#### RECORDS SHOWN:
----------------

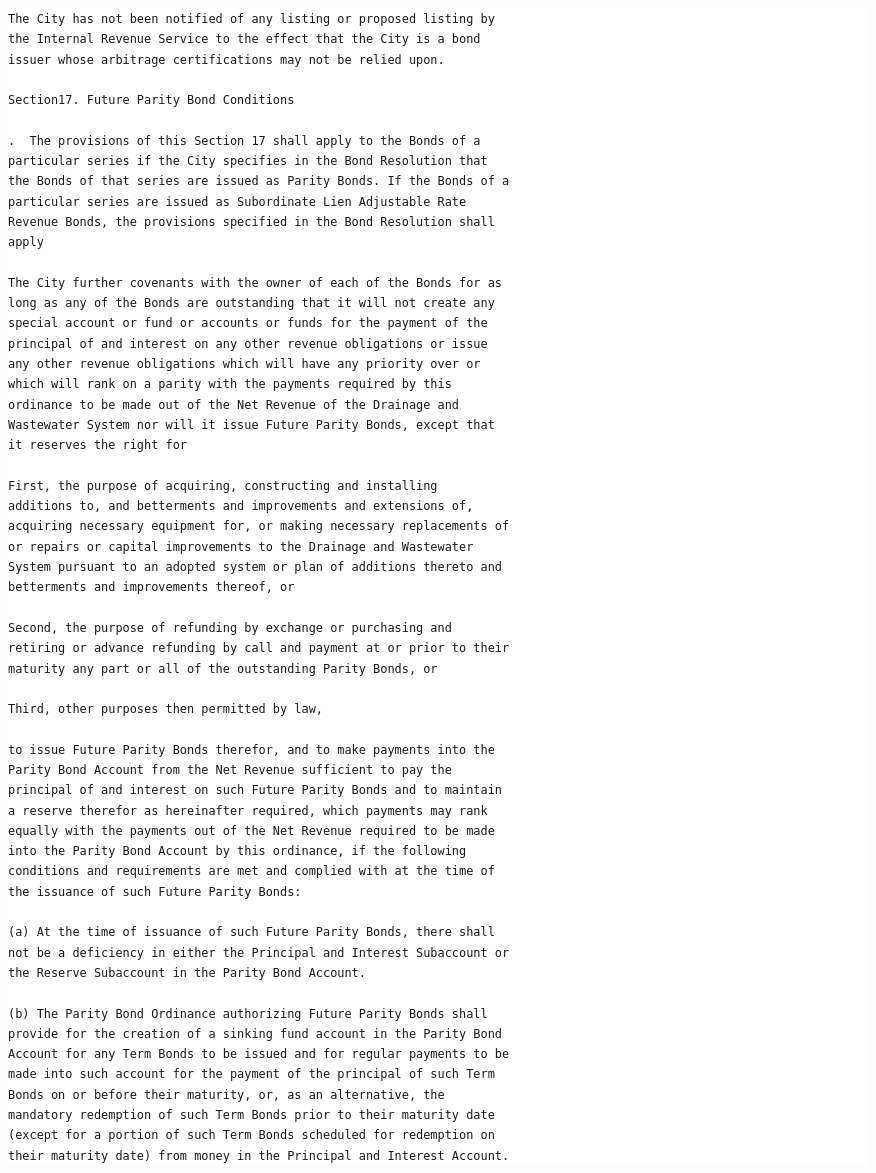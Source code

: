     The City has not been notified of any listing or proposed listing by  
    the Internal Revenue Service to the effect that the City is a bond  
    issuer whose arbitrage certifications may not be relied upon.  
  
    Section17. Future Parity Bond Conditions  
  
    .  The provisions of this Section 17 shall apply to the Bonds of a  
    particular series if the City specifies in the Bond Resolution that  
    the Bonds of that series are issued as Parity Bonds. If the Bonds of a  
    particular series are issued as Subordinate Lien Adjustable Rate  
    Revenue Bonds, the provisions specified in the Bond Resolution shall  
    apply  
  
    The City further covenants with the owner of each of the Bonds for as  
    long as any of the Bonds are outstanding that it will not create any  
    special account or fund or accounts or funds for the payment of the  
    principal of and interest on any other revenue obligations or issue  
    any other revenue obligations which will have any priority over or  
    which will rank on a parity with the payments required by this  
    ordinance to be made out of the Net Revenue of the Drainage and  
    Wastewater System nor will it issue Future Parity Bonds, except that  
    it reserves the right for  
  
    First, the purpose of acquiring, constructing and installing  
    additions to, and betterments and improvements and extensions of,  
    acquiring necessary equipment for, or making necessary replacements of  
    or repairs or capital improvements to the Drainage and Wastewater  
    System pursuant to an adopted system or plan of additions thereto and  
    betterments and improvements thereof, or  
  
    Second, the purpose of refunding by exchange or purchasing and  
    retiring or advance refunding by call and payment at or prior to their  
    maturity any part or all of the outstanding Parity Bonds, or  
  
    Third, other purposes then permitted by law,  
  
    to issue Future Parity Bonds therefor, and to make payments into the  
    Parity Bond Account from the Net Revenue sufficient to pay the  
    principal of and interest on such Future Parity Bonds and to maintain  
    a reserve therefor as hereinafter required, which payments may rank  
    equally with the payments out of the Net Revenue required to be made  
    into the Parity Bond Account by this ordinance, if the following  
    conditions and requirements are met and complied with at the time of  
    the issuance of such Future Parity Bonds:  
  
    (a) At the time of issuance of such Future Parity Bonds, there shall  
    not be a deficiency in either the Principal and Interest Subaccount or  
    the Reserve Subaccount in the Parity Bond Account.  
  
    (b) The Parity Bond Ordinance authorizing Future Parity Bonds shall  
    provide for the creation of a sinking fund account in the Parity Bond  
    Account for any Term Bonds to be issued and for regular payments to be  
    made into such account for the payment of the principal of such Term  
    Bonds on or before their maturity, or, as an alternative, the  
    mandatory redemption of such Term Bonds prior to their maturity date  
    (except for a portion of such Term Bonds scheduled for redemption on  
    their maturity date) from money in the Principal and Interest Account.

----------------

#### WHAT THE EXERCISE ASKS:
Omitting the pictures, write out the material above exactly as it stands.

#### ANSWER SECTION:
Source code

:     The City has not been notified of any listing or proposed listing by  
    the Internal Revenue Service to the effect that the City is a bond  
    issuer whose arbitrage certifications may not be relied upon.  
  
    Section17. Future Parity Bond Conditions  
  
    .  The provisions of this Section 17 shall apply to the Bonds of a  
    particular series if the City specifies in the Bond Resolution that  
    the Bonds of that series are issued as Parity Bonds. If the Bonds of a  
    particular series are issued as Subordinate Lien Adjustable Rate  
    Revenue Bonds, the provisions specified in the Bond Resolution shall  
    apply  
  
    The City further covenants with the owner of each of the Bonds for as  
    long as any of the Bonds are outstanding that it will not create any  
    special account or fund or accounts or funds for the payment of the  
    principal of and interest on any other revenue obligations or issue  
    any other revenue obligations which will have any priority over or  
    which will rank on a parity with the payments required by this  
    ordinance to be made out of the Net Revenue of the Drainage and  
    Wastewater System nor will it issue Future Parity Bonds, except that  
    it reserves the right for  
  
    First, the purpose of acquiring, constructing and installing  
    additions to, and betterments and improvements and extensions of,  
    acquiring necessary equipment for, or making necessary replacements of  
    or repairs or capital improvements to the Drainage and Wastewater  
    System pursuant to an adopted system or plan of additions thereto and  
    betterments and improvements thereof, or  
  
    Second, the purpose of refunding by exchange or purchasing and  
    retiring or advance refunding by call and payment at or prior to their  
    maturity any part or all of the outstanding Parity Bonds, or  
  
    Third, other purposes then permitted by law,  
  
    to issue Future Parity Bonds therefor, and to make payments into the  
    Parity Bond Account from the Net Revenue sufficient to pay the  
    principal of and interest on such Future Parity Bonds and to maintain  
    a reserve therefor as hereinafter required, which payments may rank  
    equally with the payments out of the Net Revenue required to be made  
    into the Parity Bond Account by this ordinance, if the following  
    conditions and requirements are met and complied with at the time of  
    the issuance of such Future Parity Bonds:  
  
    (a) At the time of issuance of such Future Parity Bonds, there shall  
    not be a deficiency in either the Principal and Interest Subaccount or  
    the Reserve Subaccount in the Parity Bond Account.  
  
    (b) The Parity Bond Ordinance authorizing Future Parity Bonds shall  
    provide for the creation of a sinking fund account in the Parity Bond  
    Account for any Term Bonds to be issued and for regular payments to be  
    made into such account for the payment of the principal of such Term  
    Bonds on or before their maturity, or, as an alternative, the  
    mandatory redemption of such Term Bonds prior to their maturity date  
    (except for a portion of such Term Bonds scheduled for redemption on  
    their maturity date) from money in the Principal and Interest Account.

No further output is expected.